* **The problem**
What follows are records. Restate all of them word for word.

Records contained in a dataset:
=======

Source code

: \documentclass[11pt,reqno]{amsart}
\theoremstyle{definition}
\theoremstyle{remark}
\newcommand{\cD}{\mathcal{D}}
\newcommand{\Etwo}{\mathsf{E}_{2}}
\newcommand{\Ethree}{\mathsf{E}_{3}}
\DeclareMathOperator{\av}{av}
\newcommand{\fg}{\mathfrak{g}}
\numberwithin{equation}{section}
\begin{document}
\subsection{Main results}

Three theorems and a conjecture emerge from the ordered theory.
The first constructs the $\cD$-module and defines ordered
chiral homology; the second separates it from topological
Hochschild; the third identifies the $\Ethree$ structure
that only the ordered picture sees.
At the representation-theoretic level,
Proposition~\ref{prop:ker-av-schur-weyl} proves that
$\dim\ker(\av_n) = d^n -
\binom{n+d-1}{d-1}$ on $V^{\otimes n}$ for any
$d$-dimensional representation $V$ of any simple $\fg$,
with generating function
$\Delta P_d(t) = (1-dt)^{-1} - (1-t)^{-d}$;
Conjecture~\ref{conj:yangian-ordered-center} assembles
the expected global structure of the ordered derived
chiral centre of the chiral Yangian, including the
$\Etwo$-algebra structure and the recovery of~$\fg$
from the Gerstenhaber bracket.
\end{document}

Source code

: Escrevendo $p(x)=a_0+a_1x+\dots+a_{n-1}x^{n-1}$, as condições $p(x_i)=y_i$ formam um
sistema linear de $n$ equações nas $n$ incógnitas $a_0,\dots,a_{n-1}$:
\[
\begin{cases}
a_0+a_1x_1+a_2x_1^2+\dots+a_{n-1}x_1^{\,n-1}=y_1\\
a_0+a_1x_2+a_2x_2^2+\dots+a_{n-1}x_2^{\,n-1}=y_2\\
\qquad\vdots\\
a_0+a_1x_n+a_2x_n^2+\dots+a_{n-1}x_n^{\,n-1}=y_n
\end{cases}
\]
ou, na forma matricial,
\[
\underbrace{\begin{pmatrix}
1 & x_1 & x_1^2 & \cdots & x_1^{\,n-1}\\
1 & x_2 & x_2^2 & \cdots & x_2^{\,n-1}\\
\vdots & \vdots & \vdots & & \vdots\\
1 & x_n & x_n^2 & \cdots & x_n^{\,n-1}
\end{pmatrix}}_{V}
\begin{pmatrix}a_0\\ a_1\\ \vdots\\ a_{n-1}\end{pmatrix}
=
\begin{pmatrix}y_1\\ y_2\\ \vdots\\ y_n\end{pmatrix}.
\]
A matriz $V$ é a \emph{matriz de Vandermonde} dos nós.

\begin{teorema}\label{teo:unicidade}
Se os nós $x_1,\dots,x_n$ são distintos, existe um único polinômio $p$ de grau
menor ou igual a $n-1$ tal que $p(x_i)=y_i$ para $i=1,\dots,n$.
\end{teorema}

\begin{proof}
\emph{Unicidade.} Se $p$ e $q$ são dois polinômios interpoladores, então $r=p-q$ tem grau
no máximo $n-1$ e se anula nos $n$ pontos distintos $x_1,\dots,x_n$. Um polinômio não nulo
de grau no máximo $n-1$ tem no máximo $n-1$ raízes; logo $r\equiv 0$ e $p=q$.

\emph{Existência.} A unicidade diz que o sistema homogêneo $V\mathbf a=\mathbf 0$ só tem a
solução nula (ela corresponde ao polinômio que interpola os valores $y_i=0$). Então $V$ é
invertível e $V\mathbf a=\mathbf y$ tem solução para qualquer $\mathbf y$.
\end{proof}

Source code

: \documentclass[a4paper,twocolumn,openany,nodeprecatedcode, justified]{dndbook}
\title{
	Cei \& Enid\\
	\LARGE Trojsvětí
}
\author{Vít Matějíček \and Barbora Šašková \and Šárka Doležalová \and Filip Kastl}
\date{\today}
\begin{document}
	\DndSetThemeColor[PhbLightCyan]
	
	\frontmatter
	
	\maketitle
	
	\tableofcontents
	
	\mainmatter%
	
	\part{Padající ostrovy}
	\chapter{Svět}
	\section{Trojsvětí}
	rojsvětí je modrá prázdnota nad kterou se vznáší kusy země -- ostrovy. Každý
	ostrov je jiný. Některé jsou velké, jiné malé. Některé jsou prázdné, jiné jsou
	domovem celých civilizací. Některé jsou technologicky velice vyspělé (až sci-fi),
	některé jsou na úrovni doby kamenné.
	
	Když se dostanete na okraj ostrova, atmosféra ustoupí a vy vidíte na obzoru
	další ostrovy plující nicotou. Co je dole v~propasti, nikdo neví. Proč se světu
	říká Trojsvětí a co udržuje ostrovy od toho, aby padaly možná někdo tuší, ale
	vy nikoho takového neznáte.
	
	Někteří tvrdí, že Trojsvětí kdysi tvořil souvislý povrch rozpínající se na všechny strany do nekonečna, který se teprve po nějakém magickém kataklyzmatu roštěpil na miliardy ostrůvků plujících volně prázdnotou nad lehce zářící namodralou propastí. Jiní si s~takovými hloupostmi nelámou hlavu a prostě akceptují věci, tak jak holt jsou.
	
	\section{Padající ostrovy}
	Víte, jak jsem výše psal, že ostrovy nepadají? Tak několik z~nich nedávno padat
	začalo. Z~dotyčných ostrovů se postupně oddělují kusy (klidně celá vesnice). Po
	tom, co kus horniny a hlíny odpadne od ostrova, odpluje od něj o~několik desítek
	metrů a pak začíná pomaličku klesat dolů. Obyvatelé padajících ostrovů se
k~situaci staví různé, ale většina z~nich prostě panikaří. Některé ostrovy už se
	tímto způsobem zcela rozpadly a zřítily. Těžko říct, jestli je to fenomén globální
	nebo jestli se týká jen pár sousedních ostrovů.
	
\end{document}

=======

* **Result of the exercise**
Source code

: \documentclass[11pt,reqno]{amsart}
\theoremstyle{definition}
\theoremstyle{remark}
\newcommand{\cD}{\mathcal{D}}
\newcommand{\Etwo}{\mathsf{E}_{2}}
\newcommand{\Ethree}{\mathsf{E}_{3}}
\DeclareMathOperator{\av}{av}
\newcommand{\fg}{\mathfrak{g}}
\numberwithin{equation}{section}
\begin{document}
\subsection{Main results}

Three theorems and a conjecture emerge from the ordered theory.
The first constructs the $\cD$-module and defines ordered
chiral homology; the second separates it from topological
Hochschild; the third identifies the $\Ethree$ structure
that only the ordered picture sees.
At the representation-theoretic level,
Proposition~\ref{prop:ker-av-schur-weyl} proves that
$\dim\ker(\av_n) = d^n -
\binom{n+d-1}{d-1}$ on $V^{\otimes n}$ for any
$d$-dimensional representation $V$ of any simple $\fg$,
with generating function
$\Delta P_d(t) = (1-dt)^{-1} - (1-t)^{-d}$;
Conjecture~\ref{conj:yangian-ordered-center} assembles
the expected global structure of the ordered derived
chiral centre of the chiral Yangian, including the
$\Etwo$-algebra structure and the recovery of~$\fg$
from the Gerstenhaber bracket.
\end{document}

Source code

: Escrevendo $p(x)=a_0+a_1x+\dots+a_{n-1}x^{n-1}$, as condições $p(x_i)=y_i$ formam um
sistema linear de $n$ equações nas $n$ incógnitas $a_0,\dots,a_{n-1}$:
\[
\begin{cases}
a_0+a_1x_1+a_2x_1^2+\dots+a_{n-1}x_1^{\,n-1}=y_1\\
a_0+a_1x_2+a_2x_2^2+\dots+a_{n-1}x_2^{\,n-1}=y_2\\
\qquad\vdots\\
a_0+a_1x_n+a_2x_n^2+\dots+a_{n-1}x_n^{\,n-1}=y_n
\end{cases}
\]
ou, na forma matricial,
\[
\underbrace{\begin{pmatrix}
1 & x_1 & x_1^2 & \cdots & x_1^{\,n-1}\\
1 & x_2 & x_2^2 & \cdots & x_2^{\,n-1}\\
\vdots & \vdots & \vdots & & \vdots\\
1 & x_n & x_n^2 & \cdots & x_n^{\,n-1}
\end{pmatrix}}_{V}
\begin{pmatrix}a_0\\ a_1\\ \vdots\\ a_{n-1}\end{pmatrix}
=
\begin{pmatrix}y_1\\ y_2\\ \vdots\\ y_n\end{pmatrix}.
\]
A matriz $V$ é a \emph{matriz de Vandermonde} dos nós.

\begin{teorema}\label{teo:unicidade}
Se os nós $x_1,\dots,x_n$ são distintos, existe um único polinômio $p$ de grau
menor ou igual a $n-1$ tal que $p(x_i)=y_i$ para $i=1,\dots,n$.
\end{teorema}

\begin{proof}
\emph{Unicidade.} Se $p$ e $q$ são dois polinômios interpoladores, então $r=p-q$ tem grau
no máximo $n-1$ e se anula nos $n$ pontos distintos $x_1,\dots,x_n$. Um polinômio não nulo
de grau no máximo $n-1$ tem no máximo $n-1$ raízes; logo $r\equiv 0$ e $p=q$.

\emph{Existência.} A unicidade diz que o sistema homogêneo $V\mathbf a=\mathbf 0$ só tem a
solução nula (ela corresponde ao polinômio que interpola os valores $y_i=0$). Então $V$ é
invertível e $V\mathbf a=\mathbf y$ tem solução para qualquer $\mathbf y$.
\end{proof}

Source code

: \documentclass[a4paper,twocolumn,openany,nodeprecatedcode, justified]{dndbook}
\title{
	Cei \& Enid\\
	\LARGE Trojsvětí
}
\author{Vít Matějíček \and Barbora Šašková \and Šárka Doležalová \and Filip Kastl}
\date{\today}
\begin{document}
	\DndSetThemeColor[PhbLightCyan]
	
	\frontmatter
	
	\maketitle
	
	\tableofcontents
	
	\mainmatter%
	
	\part{Padající ostrovy}
	\chapter{Svět}
	\section{Trojsvětí}
	rojsvětí je modrá prázdnota nad kterou se vznáší kusy země -- ostrovy. Každý
	ostrov je jiný. Některé jsou velké, jiné malé. Některé jsou prázdné, jiné jsou
	domovem celých civilizací. Některé jsou technologicky velice vyspělé (až sci-fi),
	některé jsou na úrovni doby kamenné.
	
	Když se dostanete na okraj ostrova, atmosféra ustoupí a vy vidíte na obzoru
	další ostrovy plující nicotou. Co je dole v~propasti, nikdo neví. Proč se světu
	říká Trojsvětí a co udržuje ostrovy od toho, aby padaly možná někdo tuší, ale
	vy nikoho takového neznáte.
	
	Někteří tvrdí, že Trojsvětí kdysi tvořil souvislý povrch rozpínající se na všechny strany do nekonečna, který se teprve po nějakém magickém kataklyzmatu roštěpil na miliardy ostrůvků plujících volně prázdnotou nad lehce zářící namodralou propastí. Jiní si s~takovými hloupostmi nelámou hlavu a prostě akceptují věci, tak jak holt jsou.
	
	\section{Padající ostrovy}
	Víte, jak jsem výše psal, že ostrovy nepadají? Tak několik z~nich nedávno padat
	začalo. Z~dotyčných ostrovů se postupně oddělují kusy (klidně celá vesnice). Po
	tom, co kus horniny a hlíny odpadne od ostrova, odpluje od něj o~několik desítek
	metrů a pak začíná pomaličku klesat dolů. Obyvatelé padajících ostrovů se
k~situaci staví různé, ale většina z~nich prostě panikaří. Některé ostrovy už se
	tímto způsobem zcela rozpadly a zřítily. Těžko říct, jestli je to fenomén globální
	nebo jestli se týká jen pár sousedních ostrovů.
	
\end{document}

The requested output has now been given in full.